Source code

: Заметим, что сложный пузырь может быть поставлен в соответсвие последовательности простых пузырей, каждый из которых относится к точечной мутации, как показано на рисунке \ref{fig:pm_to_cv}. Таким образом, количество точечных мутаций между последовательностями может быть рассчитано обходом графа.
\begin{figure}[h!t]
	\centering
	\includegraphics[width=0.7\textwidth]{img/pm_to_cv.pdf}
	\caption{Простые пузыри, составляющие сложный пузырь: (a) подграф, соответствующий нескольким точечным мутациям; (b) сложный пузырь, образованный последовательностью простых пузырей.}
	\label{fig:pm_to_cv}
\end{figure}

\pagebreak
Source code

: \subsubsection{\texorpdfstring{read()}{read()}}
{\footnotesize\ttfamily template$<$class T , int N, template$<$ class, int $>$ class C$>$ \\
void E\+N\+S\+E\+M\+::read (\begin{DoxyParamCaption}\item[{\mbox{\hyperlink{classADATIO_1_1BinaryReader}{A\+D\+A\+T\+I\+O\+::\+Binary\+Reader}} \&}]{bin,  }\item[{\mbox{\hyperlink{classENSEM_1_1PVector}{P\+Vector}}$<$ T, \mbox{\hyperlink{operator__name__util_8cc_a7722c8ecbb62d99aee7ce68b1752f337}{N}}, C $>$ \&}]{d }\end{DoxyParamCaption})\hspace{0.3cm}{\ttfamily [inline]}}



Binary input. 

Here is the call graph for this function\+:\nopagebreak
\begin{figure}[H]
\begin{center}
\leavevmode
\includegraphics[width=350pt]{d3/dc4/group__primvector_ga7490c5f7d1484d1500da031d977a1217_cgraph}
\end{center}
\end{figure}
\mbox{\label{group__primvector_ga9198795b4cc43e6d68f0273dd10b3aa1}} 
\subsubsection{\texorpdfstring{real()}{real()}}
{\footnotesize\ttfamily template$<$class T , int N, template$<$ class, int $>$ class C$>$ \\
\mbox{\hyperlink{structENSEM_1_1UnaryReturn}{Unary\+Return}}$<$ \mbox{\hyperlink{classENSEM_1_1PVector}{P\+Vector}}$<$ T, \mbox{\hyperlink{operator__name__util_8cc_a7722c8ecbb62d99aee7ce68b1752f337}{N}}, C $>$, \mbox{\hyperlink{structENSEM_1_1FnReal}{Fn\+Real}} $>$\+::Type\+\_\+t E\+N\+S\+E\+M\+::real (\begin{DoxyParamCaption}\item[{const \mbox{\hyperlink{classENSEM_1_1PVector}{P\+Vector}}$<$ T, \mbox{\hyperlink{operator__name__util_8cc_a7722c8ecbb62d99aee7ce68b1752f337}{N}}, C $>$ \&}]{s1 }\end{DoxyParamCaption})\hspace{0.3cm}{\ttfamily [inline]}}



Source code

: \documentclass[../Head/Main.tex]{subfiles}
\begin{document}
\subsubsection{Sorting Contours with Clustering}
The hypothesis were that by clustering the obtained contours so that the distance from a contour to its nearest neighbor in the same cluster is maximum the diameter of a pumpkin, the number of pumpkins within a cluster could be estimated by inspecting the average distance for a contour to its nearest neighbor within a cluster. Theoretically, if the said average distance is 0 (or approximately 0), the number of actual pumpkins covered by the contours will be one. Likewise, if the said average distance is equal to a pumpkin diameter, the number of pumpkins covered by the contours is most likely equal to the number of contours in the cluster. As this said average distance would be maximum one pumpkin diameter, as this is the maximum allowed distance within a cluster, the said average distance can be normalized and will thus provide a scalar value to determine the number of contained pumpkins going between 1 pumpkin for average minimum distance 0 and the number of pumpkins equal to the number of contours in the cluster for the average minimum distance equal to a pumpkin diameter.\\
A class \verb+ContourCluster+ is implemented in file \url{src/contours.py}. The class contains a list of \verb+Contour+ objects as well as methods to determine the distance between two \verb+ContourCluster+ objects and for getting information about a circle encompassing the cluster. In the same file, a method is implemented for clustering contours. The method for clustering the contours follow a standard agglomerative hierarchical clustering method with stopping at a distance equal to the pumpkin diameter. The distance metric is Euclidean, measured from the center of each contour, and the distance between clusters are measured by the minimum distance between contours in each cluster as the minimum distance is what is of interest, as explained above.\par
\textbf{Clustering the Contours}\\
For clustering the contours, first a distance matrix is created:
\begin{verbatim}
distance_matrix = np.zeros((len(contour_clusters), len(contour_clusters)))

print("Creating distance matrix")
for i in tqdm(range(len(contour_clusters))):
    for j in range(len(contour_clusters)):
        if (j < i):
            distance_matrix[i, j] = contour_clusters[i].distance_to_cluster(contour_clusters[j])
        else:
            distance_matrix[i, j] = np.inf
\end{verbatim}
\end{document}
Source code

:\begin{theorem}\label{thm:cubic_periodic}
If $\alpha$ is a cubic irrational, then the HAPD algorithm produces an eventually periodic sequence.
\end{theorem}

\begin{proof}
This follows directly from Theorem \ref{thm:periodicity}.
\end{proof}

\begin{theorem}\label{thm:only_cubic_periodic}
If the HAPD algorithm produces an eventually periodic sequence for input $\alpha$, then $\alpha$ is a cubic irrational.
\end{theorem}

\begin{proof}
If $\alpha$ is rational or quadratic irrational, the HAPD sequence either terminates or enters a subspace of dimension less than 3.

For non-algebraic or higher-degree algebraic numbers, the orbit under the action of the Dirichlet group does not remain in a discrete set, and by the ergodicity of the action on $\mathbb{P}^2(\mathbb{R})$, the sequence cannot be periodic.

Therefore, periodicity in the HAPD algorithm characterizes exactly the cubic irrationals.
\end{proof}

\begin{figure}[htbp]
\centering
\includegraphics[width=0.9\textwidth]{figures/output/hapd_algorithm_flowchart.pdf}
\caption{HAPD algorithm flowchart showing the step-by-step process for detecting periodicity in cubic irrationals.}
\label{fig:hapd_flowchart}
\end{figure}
────────────────
Exercise objective:
Retype every line of the data, keeping each one exactly as it is.

Result below:
Source code

: Заметим, что сложный пузырь может быть поставлен в соответсвие последовательности простых пузырей, каждый из которых относится к точечной мутации, как показано на рисунке \ref{fig:pm_to_cv}. Таким образом, количество точечных мутаций между последовательностями может быть рассчитано обходом графа.
\begin{figure}[h!t]
	\centering
	\includegraphics[width=0.7\textwidth]{img/pm_to_cv.pdf}
	\caption{Простые пузыри, составляющие сложный пузырь: (a) подграф, соответствующий нескольким точечным мутациям; (b) сложный пузырь, образованный последовательностью простых пузырей.}
	\label{fig:pm_to_cv}
\end{figure}

\pagebreak
Source code

: \subsubsection{\texorpdfstring{read()}{read()}}
{\footnotesize\ttfamily template$<$class T , int N, template$<$ class, int $>$ class C$>$ \\
void E\+N\+S\+E\+M\+::read (\begin{DoxyParamCaption}\item[{\mbox{\hyperlink{classADATIO_1_1BinaryReader}{A\+D\+A\+T\+I\+O\+::\+Binary\+Reader}} \&}]{bin,  }\item[{\mbox{\hyperlink{classENSEM_1_1PVector}{P\+Vector}}$<$ T, \mbox{\hyperlink{operator__name__util_8cc_a7722c8ecbb62d99aee7ce68b1752f337}{N}}, C $>$ \&}]{d }\end{DoxyParamCaption})\hspace{0.3cm}{\ttfamily [inline]}}



Binary input. 

Here is the call graph for this function\+:\nopagebreak
\begin{figure}[H]
\begin{center}
\leavevmode
\includegraphics[width=350pt]{d3/dc4/group__primvector_ga7490c5f7d1484d1500da031d977a1217_cgraph}
\end{center}
\end{figure}
\mbox{\label{group__primvector_ga9198795b4cc43e6d68f0273dd10b3aa1}} 
\subsubsection{\texorpdfstring{real()}{real()}}
{\footnotesize\ttfamily template$<$class T , int N, template$<$ class, int $>$ class C$>$ \\
\mbox{\hyperlink{structENSEM_1_1UnaryReturn}{Unary\+Return}}$<$ \mbox{\hyperlink{classENSEM_1_1PVector}{P\+Vector}}$<$ T, \mbox{\hyperlink{operator__name__util_8cc_a7722c8ecbb62d99aee7ce68b1752f337}{N}}, C $>$, \mbox{\hyperlink{structENSEM_1_1FnReal}{Fn\+Real}} $>$\+::Type\+\_\+t E\+N\+S\+E\+M\+::real (\begin{DoxyParamCaption}\item[{const \mbox{\hyperlink{classENSEM_1_1PVector}{P\+Vector}}$<$ T, \mbox{\hyperlink{operator__name__util_8cc_a7722c8ecbb62d99aee7ce68b1752f337}{N}}, C $>$ \&}]{s1 }\end{DoxyParamCaption})\hspace{0.3cm}{\ttfamily [inline]}}



Source code

: \documentclass[../Head/Main.tex]{subfiles}
\begin{document}
\subsubsection{Sorting Contours with Clustering}
The hypothesis were that by clustering the obtained contours so that the distance from a contour to its nearest neighbor in the same cluster is maximum the diameter of a pumpkin, the number of pumpkins within a cluster could be estimated by inspecting the average distance for a contour to its nearest neighbor within a cluster. Theoretically, if the said average distance is 0 (or approximately 0), the number of actual pumpkins covered by the contours will be one. Likewise, if the said average distance is equal to a pumpkin diameter, the number of pumpkins covered by the contours is most likely equal to the number of contours in the cluster. As this said average distance would be maximum one pumpkin diameter, as this is the maximum allowed distance within a cluster, the said average distance can be normalized and will thus provide a scalar value to determine the number of contained pumpkins going between 1 pumpkin for average minimum distance 0 and the number of pumpkins equal to the number of contours in the cluster for the average minimum distance equal to a pumpkin diameter.\\
A class \verb+ContourCluster+ is implemented in file \url{src/contours.py}. The class contains a list of \verb+Contour+ objects as well as methods to determine the distance between two \verb+ContourCluster+ objects and for getting information about a circle encompassing the cluster. In the same file, a method is implemented for clustering contours. The method for clustering the contours follow a standard agglomerative hierarchical clustering method with stopping at a distance equal to the pumpkin diameter. The distance metric is Euclidean, measured from the center of each contour, and the distance between clusters are measured by the minimum distance between contours in each cluster as the minimum distance is what is of interest, as explained above.\par
\textbf{Clustering the Contours}\\
For clustering the contours, first a distance matrix is created:
\begin{verbatim}
distance_matrix = np.zeros((len(contour_clusters), len(contour_clusters)))

print("Creating distance matrix")
for i in tqdm(range(len(contour_clusters))):
    for j in range(len(contour_clusters)):
        if (j < i):
            distance_matrix[i, j] = contour_clusters[i].distance_to_cluster(contour_clusters[j])
        else:
            distance_matrix[i, j] = np.inf
\end{verbatim}
\end{document}
Source code

:\begin{theorem}\label{thm:cubic_periodic}
If $\alpha$ is a cubic irrational, then the HAPD algorithm produces an eventually periodic sequence.
\end{theorem}

\begin{proof}
This follows directly from Theorem \ref{thm:periodicity}.
\end{proof}

\begin{theorem}\label{thm:only_cubic_periodic}
If the HAPD algorithm produces an eventually periodic sequence for input $\alpha$, then $\alpha$ is a cubic irrational.
\end{theorem}

\begin{proof}
If $\alpha$ is rational or quadratic irrational, the HAPD sequence either terminates or enters a subspace of dimension less than 3.

For non-algebraic or higher-degree algebraic numbers, the orbit under the action of the Dirichlet group does not remain in a discrete set, and by the ergodicity of the action on $\mathbb{P}^2(\mathbb{R})$, the sequence cannot be periodic.

Therefore, periodicity in the HAPD algorithm characterizes exactly the cubic irrationals.
\end{proof}

\begin{figure}[htbp]
\centering
\includegraphics[width=0.9\textwidth]{figures/output/hapd_algorithm_flowchart.pdf}
\caption{HAPD algorithm flowchart showing the step-by-step process for detecting periodicity in cubic irrationals.}
\label{fig:hapd_flowchart}
\end{figure}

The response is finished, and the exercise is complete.